Start of SOURCE MATERIAL
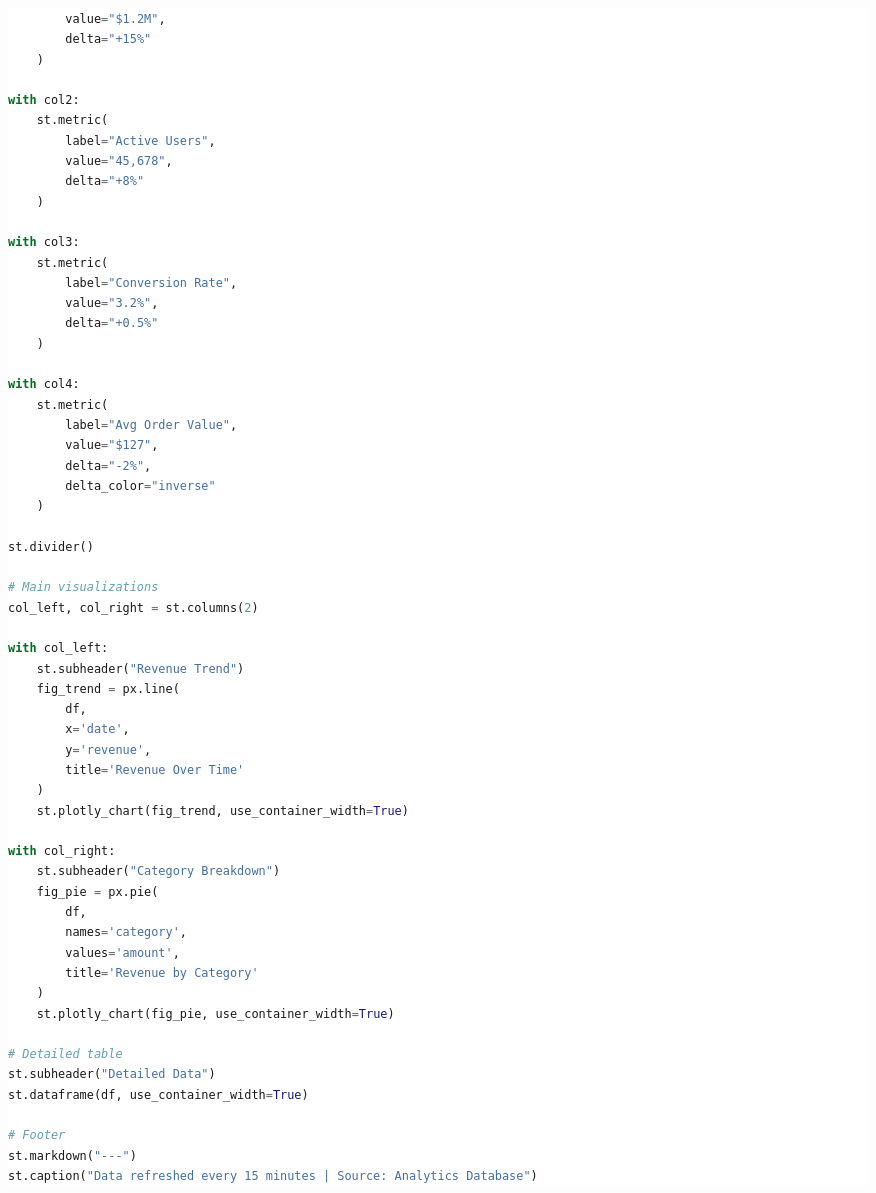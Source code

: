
 ```python
        value="$1.2M",
        delta="+15%"
    )

with col2:
    st.metric(
        label="Active Users",
        value="45,678",
        delta="+8%"
    )

with col3:
    st.metric(
        label="Conversion Rate",
        value="3.2%",
        delta="+0.5%"
    )

with col4:
    st.metric(
        label="Avg Order Value",
        value="$127",
        delta="-2%",
        delta_color="inverse"
    )

st.divider()

# Main visualizations
col_left, col_right = st.columns(2)

with col_left:
    st.subheader("Revenue Trend")
    fig_trend = px.line(
        df,
        x='date',
        y='revenue',
        title='Revenue Over Time'
    )
    st.plotly_chart(fig_trend, use_container_width=True)

with col_right:
    st.subheader("Category Breakdown")
    fig_pie = px.pie(
        df,
        names='category',
        values='amount',
        title='Revenue by Category'
    )
    st.plotly_chart(fig_pie, use_container_width=True)

# Detailed table
st.subheader("Detailed Data")
st.dataframe(df, use_container_width=True)

# Footer
st.markdown("---")
st.caption("Data refreshed every 15 minutes | Source: Analytics Database")
```
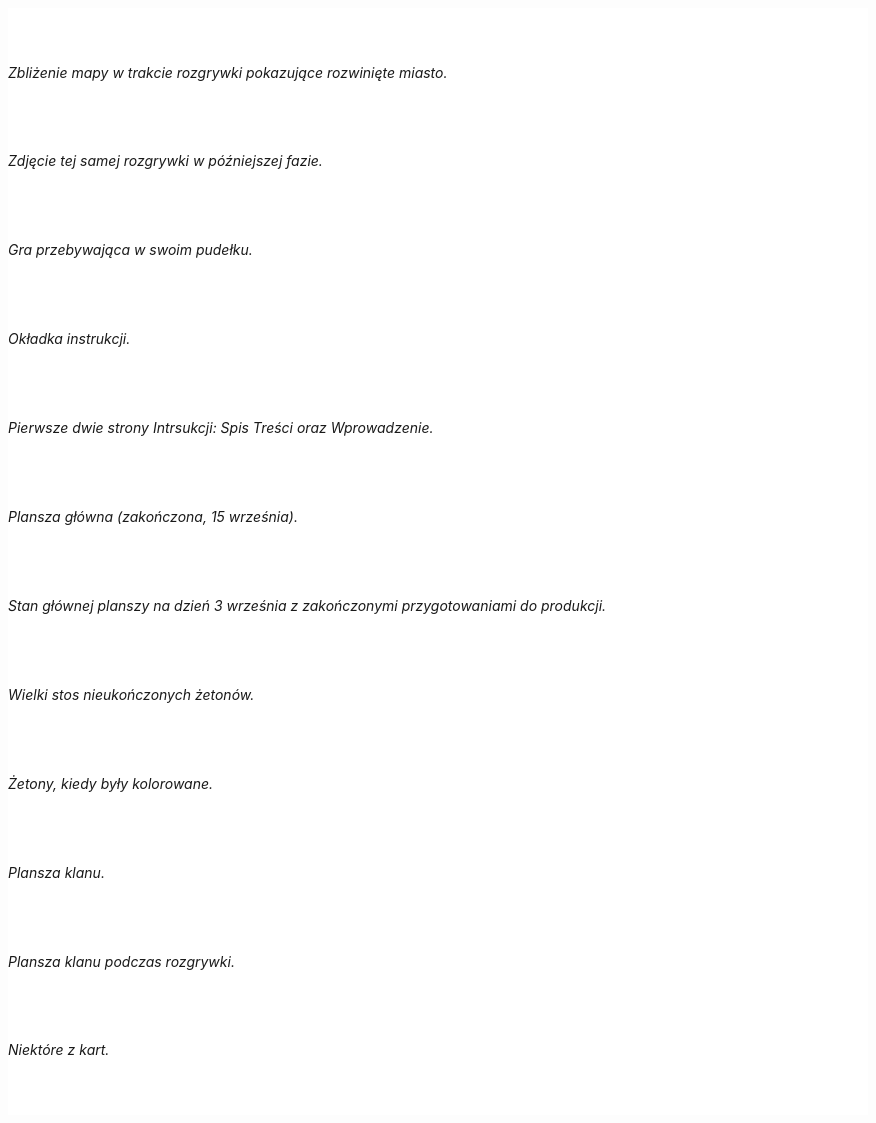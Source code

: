 <br /><br />

<MdImage img="other/łowcy-niebios/2.jpg" height="300"></MdImage>
*Zbliżenie mapy w trakcie rozgrywki pokazujące rozwinięte miasto.*

<br /><br />

<MdImage img="other/łowcy-niebios/3.jpg" height="300"></MdImage>
*Zdjęcie tej samej rozgrywki w późniejszej fazie.*

<br /><br />

<MdImage img="other/łowcy-niebios/4.jpg" height="300"></MdImage>
*Gra przebywająca w swoim pudełku.*

<br /><br />

<MdImage img="other/łowcy-niebios/5.jpg" height="300"></MdImage>
*Okładka instrukcji.*

<br /><br />

<MdImage img="other/łowcy-niebios/6.jpg" height="300"></MdImage>
*Pierwsze dwie strony Intrsukcji: Spis Treści oraz Wprowadzenie.*

<br /><br />

<MdImage img="other/łowcy-niebios/7.jpg" height="300"></MdImage>
*Plansza główna (zakończona, 15 września).*

<br /><br />

<MdImage img="other/łowcy-niebios/8.jpg" height="300"></MdImage>
*Stan głównej planszy na dzień 3 września z zakończonymi przygotowaniami do produkcji.*

<br /><br />

<MdImage img="other/łowcy-niebios/9.jpg" height="300"></MdImage>
*Wielki stos nieukończonych żetonów.*

<br /><br />

<MdImage img="other/łowcy-niebios/10.jpg" height="300"></MdImage>
*Żetony, kiedy były kolorowane.*

<br /><br />

<MdImage img="other/łowcy-niebios/11.jpg" height="300"></MdImage>
*Plansza klanu.*

<br /><br />

<MdImage img="other/łowcy-niebios/12.jpg" height="300"></MdImage>
*Plansza klanu podczas rozgrywki.*

<br /><br />

<MdImage img="other/łowcy-niebios/13.jpg" height="300"></MdImage>
*Niektóre z kart.*

<br /><br />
End of SOURCE MATERIAL
- **EXERCISE INSTRUCTIONS**
Copy every line from the records above that contains the word "subheader".

- **ANSWER TO THIS TASK**
    st.subheader("Revenue Trend")
    st.subheader("Category Breakdown")
st.subheader("Detailed Data")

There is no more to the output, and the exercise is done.